ASSIGNMENT:
Reproduce exactly the span of lines that opens with the line containing "saminisrar1@gmail.com | 123456 |" and closes with the last line of the entries below.

INFORMATION PROVIDED:
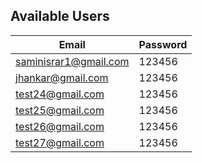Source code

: ## Available Users 

| Email | Password |
| ------ | ------ |
| saminisrar1@gmail.com | 123456 |
| jhankar@gmail.com | 123456 |
| test24@gmail.com | 123456 |
| test25@gmail.com | 123456 |
| test26@gmail.com | 123456 |
| test27@gmail.com| 123456 |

REPLY TO THE EXERCISE:
| saminisrar1@gmail.com | 123456 |
| jhankar@gmail.com | 123456 |
| test24@gmail.com | 123456 |
| test25@gmail.com | 123456 |
| test26@gmail.com | 123456 |
| test27@gmail.com| 123456 |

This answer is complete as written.